Task data section start
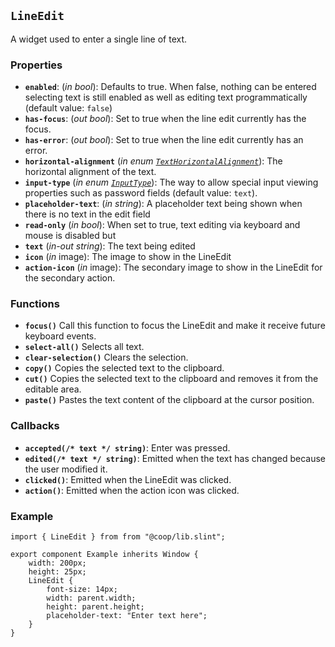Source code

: <!--
SPDX-FileCopyrightText: 2023 Florian Blasius <co_sl@tutanota.com>
SPDX-License-Identifier: MIT
-->

## `LineEdit`

A widget used to enter a single line of text.

### Properties

-   **`enabled`**: (_in_ _bool_): Defaults to true. When false, nothing can be entered selecting text is still enabled as well as editing text programmatically (default value: `false`)
-   **`has-focus`**: (_out_ _bool_): Set to true when the line edit currently has the focus.
-   **`has-error`**: (_out_ _bool_): Set to true when the line edit currently has an error.
-   **`horizontal-alignment`** (_in_ _enum [`TextHorizontalAlignment`](https://slint.dev/releases/1.2.2/docs/slint/src/language/builtins/enums#texthorizontalalignment)_): The horizontal alignment of the text.
-   **`input-type`** (_in_ _enum [`InputType`](https://slint.dev/releases/1.2.2/docs/slint/src/language/builtins/enums#inputtype)_): The way to allow special input viewing properties such as password fields (default value: `text`).
-   **`placeholder-text`**: (_in_ _string_): A placeholder text being shown when there is no text in the edit field
-   **`read-only`** (_in_ _bool_): When set to true, text editing via keyboard and mouse is disabled but
-   **`text`** (_in-out_ _string_): The text being edited
-   **`icon`** (_in_ image): The image to show in the LineEdit
-   **`action-icon`** (_in_ image): The secondary image to show in the LineEdit for the secondary action.

### Functions

-   **`focus()`** Call this function to focus the LineEdit and make it receive future keyboard events.
-   **`select-all()`** Selects all text.
-   **`clear-selection()`** Clears the selection.
-   **`copy()`** Copies the selected text to the clipboard.
-   **`cut()`** Copies the selected text to the clipboard and removes it from the editable area.
-   **`paste()`** Pastes the text content of the clipboard at the cursor position.

### Callbacks

-   **`accepted(/* text */ string)`**: Enter was pressed.
-   **`edited(/* text */ string)`**: Emitted when the text has changed because the user modified it.
-   **`clicked()`**: Emitted when the LineEdit was clicked.
-   **`action()`**: Emitted when the action icon was clicked.

### Example

```slint
import { LineEdit } from from "@coop/lib.slint";

export component Example inherits Window {
    width: 200px;
    height: 25px;
    LineEdit {
        font-size: 14px;
        width: parent.width;
        height: parent.height;
        placeholder-text: "Enter text here";
    }
}
```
Task data section end
Copy every line exactly, from the opening line of the entries down to the line holding "LineEdit was clicked.", and keep the pictures out.

Reply »
Source code

: <!--
SPDX-FileCopyrightText: 2023 Florian Blasius <co_sl@tutanota.com>
SPDX-License-Identifier: MIT
-->

## `LineEdit`

A widget used to enter a single line of text.

### Properties

-   **`enabled`**: (_in_ _bool_): Defaults to true. When false, nothing can be entered selecting text is still enabled as well as editing text programmatically (default value: `false`)
-   **`has-focus`**: (_out_ _bool_): Set to true when the line edit currently has the focus.
-   **`has-error`**: (_out_ _bool_): Set to true when the line edit currently has an error.
-   **`horizontal-alignment`** (_in_ _enum [`TextHorizontalAlignment`](https://slint.dev/releases/1.2.2/docs/slint/src/language/builtins/enums#texthorizontalalignment)_): The horizontal alignment of the text.
-   **`input-type`** (_in_ _enum [`InputType`](https://slint.dev/releases/1.2.2/docs/slint/src/language/builtins/enums#inputtype)_): The way to allow special input viewing properties such as password fields (default value: `text`).
-   **`placeholder-text`**: (_in_ _string_): A placeholder text being shown when there is no text in the edit field
-   **`read-only`** (_in_ _bool_): When set to true, text editing via keyboard and mouse is disabled but
-   **`text`** (_in-out_ _string_): The text being edited
-   **`icon`** (_in_ image): The image to show in the LineEdit
-   **`action-icon`** (_in_ image): The secondary image to show in the LineEdit for the secondary action.

### Functions

-   **`focus()`** Call this function to focus the LineEdit and make it receive future keyboard events.
-   **`select-all()`** Selects all text.
-   **`clear-selection()`** Clears the selection.
-   **`copy()`** Copies the selected text to the clipboard.
-   **`cut()`** Copies the selected text to the clipboard and removes it from the editable area.
-   **`paste()`** Pastes the text content of the clipboard at the cursor position.

### Callbacks

-   **`accepted(/* text */ string)`**: Enter was pressed.
-   **`edited(/* text */ string)`**: Emitted when the text has changed because the user modified it.
-   **`clicked()`**: Emitted when the LineEdit was clicked.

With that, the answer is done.